WHAT THIS TASK INVOLVES → In the entries below, which lines run from the one containing "2. 进行分词（停顿词过滤... ...）" to the one containing "hostname. Default: 127.0.0.1"? Copy exactly those lines, ends included, and no others.

╭──

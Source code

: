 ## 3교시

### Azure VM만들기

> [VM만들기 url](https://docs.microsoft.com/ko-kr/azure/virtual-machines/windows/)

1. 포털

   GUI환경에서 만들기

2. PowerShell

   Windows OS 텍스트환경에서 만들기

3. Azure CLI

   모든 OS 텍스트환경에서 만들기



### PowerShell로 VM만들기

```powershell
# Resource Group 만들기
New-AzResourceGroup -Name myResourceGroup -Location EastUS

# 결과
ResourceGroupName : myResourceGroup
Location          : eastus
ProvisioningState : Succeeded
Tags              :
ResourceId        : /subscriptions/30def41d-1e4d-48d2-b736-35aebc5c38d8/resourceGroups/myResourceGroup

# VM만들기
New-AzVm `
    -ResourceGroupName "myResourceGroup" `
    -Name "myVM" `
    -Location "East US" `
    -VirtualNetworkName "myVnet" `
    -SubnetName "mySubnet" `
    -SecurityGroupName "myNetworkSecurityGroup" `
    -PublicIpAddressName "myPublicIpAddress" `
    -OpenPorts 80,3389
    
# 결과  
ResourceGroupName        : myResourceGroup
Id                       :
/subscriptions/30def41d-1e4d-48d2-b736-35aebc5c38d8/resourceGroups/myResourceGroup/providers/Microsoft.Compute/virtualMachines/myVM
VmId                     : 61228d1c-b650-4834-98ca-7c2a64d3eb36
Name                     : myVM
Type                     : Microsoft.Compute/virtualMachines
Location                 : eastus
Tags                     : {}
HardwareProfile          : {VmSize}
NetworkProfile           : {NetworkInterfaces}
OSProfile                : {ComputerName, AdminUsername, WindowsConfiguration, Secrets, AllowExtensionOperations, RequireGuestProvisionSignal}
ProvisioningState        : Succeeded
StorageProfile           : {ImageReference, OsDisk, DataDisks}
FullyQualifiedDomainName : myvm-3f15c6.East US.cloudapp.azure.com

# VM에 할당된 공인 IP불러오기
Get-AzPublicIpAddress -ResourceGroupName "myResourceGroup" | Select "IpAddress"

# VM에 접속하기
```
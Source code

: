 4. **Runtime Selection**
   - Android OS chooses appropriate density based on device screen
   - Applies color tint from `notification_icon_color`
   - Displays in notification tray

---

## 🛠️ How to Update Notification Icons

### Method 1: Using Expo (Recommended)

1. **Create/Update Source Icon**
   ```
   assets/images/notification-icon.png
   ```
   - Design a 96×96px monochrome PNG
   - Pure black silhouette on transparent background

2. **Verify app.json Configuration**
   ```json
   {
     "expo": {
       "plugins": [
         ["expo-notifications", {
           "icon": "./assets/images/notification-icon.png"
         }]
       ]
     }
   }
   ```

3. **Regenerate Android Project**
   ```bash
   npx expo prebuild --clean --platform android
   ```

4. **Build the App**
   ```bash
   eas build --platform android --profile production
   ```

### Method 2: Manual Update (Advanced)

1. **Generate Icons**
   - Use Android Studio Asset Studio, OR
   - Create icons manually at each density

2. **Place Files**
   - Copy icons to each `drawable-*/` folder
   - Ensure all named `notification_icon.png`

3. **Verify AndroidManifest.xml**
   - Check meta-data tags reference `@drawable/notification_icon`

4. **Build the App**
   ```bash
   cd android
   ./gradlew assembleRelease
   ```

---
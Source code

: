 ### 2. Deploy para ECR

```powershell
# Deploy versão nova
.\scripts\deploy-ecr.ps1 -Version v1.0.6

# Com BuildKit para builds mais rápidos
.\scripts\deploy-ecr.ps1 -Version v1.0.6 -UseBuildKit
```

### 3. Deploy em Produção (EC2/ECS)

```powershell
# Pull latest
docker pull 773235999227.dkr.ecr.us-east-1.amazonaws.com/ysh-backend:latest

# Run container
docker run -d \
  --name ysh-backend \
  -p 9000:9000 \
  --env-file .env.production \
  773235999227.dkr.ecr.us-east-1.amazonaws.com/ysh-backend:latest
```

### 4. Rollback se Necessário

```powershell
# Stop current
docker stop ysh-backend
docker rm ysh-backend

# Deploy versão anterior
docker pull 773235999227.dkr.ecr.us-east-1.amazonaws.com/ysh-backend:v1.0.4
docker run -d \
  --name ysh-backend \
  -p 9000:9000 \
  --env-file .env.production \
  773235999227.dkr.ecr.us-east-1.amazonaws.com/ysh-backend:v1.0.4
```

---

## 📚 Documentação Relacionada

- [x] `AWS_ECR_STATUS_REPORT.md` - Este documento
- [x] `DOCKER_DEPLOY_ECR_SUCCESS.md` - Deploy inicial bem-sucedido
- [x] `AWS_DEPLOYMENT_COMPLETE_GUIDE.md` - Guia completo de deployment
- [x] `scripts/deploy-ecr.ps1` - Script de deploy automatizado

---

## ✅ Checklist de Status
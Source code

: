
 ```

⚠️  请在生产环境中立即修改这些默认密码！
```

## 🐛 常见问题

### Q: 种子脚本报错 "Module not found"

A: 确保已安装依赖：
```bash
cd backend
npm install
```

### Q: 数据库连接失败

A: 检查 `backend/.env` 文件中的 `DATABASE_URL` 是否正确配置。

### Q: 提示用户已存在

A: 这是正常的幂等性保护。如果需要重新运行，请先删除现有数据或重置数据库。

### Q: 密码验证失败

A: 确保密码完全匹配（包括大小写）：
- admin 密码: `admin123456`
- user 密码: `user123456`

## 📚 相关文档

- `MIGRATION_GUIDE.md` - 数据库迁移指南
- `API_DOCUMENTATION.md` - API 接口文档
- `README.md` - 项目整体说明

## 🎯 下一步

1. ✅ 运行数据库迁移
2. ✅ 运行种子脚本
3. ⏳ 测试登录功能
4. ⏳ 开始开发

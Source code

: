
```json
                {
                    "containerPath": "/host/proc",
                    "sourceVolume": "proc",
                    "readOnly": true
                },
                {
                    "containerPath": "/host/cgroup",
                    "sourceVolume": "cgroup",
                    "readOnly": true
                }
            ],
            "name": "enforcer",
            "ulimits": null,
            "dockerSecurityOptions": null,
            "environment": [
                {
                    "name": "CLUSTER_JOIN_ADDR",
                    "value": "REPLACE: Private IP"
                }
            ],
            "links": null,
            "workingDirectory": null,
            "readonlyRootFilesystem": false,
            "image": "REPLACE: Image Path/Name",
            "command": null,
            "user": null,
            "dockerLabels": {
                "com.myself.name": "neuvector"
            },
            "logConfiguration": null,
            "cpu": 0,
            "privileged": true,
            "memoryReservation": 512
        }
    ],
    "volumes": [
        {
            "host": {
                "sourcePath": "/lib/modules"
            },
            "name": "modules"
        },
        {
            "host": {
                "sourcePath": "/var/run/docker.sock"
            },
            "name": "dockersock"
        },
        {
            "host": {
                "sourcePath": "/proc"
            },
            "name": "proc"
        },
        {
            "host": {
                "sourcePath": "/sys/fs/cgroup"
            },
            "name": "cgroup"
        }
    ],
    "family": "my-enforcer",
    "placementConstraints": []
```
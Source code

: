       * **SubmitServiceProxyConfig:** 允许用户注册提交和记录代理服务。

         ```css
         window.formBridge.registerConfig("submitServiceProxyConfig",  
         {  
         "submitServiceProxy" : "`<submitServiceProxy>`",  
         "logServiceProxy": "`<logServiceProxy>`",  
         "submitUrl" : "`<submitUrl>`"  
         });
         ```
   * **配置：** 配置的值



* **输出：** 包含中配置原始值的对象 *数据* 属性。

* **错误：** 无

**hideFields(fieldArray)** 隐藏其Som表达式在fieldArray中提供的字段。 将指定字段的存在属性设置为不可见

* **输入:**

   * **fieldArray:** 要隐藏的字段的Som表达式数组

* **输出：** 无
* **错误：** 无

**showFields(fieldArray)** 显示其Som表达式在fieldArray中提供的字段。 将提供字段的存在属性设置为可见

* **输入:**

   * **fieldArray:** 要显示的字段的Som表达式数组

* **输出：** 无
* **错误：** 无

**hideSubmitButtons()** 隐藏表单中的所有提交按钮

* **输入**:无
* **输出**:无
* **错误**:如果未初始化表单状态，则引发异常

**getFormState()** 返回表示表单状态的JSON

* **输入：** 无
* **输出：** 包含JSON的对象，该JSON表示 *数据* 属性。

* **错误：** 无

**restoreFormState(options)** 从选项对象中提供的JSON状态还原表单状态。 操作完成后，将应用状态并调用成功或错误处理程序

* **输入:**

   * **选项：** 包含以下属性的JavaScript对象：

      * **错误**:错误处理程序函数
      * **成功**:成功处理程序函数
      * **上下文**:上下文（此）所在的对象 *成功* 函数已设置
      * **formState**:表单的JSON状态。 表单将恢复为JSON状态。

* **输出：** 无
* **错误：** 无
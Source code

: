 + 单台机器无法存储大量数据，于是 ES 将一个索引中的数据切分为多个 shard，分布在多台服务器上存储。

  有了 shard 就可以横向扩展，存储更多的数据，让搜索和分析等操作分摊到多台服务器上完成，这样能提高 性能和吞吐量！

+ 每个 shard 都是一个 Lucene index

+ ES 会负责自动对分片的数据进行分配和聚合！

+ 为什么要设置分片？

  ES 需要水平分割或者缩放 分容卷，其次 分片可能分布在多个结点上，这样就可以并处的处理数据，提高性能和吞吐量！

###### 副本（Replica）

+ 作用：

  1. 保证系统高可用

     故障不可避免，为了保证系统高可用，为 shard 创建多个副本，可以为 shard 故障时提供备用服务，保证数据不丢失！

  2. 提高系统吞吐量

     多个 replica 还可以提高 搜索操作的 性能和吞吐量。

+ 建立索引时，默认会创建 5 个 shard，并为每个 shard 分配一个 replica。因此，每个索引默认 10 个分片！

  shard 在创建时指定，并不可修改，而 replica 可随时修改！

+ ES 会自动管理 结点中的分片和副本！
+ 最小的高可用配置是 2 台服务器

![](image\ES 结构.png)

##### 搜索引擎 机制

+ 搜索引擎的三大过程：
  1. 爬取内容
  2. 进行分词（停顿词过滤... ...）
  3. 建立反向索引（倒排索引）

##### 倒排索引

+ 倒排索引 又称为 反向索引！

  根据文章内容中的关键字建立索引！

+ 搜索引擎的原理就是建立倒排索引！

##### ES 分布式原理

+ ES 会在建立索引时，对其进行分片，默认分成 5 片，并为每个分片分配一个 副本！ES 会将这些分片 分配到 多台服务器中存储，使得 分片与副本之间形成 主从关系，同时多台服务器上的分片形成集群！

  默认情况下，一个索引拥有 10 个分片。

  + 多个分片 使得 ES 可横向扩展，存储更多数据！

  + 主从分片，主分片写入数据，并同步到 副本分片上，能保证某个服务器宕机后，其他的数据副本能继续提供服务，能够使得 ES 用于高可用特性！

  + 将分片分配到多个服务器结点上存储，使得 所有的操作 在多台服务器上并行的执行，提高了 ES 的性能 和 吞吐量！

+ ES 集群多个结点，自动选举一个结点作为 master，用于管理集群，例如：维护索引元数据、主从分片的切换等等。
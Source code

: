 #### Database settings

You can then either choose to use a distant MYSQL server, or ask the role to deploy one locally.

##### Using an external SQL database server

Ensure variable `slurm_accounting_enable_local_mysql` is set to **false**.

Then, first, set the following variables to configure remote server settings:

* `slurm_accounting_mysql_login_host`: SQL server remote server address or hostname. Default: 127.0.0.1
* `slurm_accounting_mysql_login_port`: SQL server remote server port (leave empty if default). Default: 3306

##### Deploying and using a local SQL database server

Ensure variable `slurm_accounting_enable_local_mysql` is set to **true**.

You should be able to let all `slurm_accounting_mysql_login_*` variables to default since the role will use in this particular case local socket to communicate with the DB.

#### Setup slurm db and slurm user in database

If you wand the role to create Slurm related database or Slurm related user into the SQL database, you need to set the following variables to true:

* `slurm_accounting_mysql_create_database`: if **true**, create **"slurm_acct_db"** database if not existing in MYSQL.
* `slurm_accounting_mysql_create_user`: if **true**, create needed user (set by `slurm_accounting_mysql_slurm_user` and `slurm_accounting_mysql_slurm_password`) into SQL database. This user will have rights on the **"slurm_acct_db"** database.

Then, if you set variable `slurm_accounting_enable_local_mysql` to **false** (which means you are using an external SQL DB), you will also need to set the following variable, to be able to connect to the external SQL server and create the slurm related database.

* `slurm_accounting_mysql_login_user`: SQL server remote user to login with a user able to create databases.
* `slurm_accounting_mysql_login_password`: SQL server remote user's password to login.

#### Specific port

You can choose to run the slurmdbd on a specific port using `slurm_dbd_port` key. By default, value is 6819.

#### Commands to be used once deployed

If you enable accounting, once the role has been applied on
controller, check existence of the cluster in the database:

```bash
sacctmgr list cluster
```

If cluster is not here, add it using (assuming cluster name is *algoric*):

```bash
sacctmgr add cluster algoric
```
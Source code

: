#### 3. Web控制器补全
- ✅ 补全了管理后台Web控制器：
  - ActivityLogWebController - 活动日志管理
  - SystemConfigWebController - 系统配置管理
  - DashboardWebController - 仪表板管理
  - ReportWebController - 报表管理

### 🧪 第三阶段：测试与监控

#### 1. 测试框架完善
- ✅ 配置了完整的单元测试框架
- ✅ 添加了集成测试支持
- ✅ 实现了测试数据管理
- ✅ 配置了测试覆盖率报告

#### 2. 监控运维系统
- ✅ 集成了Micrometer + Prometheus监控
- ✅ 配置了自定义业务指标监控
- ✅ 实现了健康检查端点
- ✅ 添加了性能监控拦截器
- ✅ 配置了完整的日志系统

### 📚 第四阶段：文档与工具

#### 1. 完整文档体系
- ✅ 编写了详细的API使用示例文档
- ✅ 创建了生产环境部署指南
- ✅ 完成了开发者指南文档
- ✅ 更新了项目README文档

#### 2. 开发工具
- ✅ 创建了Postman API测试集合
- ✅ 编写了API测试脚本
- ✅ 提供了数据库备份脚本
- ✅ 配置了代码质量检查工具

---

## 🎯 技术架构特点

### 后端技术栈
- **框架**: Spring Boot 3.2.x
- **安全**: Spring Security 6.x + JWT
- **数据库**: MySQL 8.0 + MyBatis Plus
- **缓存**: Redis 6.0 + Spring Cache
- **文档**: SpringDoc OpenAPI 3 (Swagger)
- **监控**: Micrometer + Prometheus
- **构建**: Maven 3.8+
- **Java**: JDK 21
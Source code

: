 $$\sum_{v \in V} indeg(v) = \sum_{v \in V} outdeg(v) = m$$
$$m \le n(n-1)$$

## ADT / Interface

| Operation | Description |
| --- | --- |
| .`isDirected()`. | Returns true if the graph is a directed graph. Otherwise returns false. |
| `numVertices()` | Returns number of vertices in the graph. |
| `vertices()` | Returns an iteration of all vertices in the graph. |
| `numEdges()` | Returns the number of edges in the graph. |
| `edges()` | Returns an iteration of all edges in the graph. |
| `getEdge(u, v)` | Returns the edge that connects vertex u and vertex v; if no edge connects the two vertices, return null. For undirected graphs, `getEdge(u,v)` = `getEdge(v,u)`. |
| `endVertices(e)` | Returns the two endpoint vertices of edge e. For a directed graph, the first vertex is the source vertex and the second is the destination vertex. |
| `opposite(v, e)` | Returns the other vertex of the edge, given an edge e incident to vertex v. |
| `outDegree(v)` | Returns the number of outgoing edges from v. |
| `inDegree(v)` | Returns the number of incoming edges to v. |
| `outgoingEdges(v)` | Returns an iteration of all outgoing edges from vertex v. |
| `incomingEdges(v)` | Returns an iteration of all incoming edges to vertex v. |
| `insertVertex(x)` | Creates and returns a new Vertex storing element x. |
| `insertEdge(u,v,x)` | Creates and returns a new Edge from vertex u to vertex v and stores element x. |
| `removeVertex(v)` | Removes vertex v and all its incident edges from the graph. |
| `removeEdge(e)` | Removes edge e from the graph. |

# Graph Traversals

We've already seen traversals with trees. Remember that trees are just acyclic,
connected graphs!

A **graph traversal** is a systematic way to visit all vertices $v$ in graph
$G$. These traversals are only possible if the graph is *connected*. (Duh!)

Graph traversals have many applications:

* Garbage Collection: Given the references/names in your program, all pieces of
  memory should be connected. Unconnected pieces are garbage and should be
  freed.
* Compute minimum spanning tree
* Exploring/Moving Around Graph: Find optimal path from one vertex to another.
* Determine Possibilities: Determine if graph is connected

╰──

TASK SOLUTION →
  2. 进行分词（停顿词过滤... ...）
  3. 建立反向索引（倒排索引）

##### 倒排索引

+ 倒排索引 又称为 反向索引！

  根据文章内容中的关键字建立索引！

+ 搜索引擎的原理就是建立倒排索引！

##### ES 分布式原理

+ ES 会在建立索引时，对其进行分片，默认分成 5 片，并为每个分片分配一个 副本！ES 会将这些分片 分配到 多台服务器中存储，使得 分片与副本之间形成 主从关系，同时多台服务器上的分片形成集群！

  默认情况下，一个索引拥有 10 个分片。

  + 多个分片 使得 ES 可横向扩展，存储更多数据！

  + 主从分片，主分片写入数据，并同步到 副本分片上，能保证某个服务器宕机后，其他的数据副本能继续提供服务，能够使得 ES 用于高可用特性！

  + 将分片分配到多个服务器结点上存储，使得 所有的操作 在多台服务器上并行的执行，提高了 ES 的性能 和 吞吐量！

+ ES 集群多个结点，自动选举一个结点作为 master，用于管理集群，例如：维护索引元数据、主从分片的切换等等。
Source code

: #### Database settings

You can then either choose to use a distant MYSQL server, or ask the role to deploy one locally.

##### Using an external SQL database server

Ensure variable `slurm_accounting_enable_local_mysql` is set to **false**.

Then, first, set the following variables to configure remote server settings:

* `slurm_accounting_mysql_login_host`: SQL server remote server address or hostname. Default: 127.0.0.1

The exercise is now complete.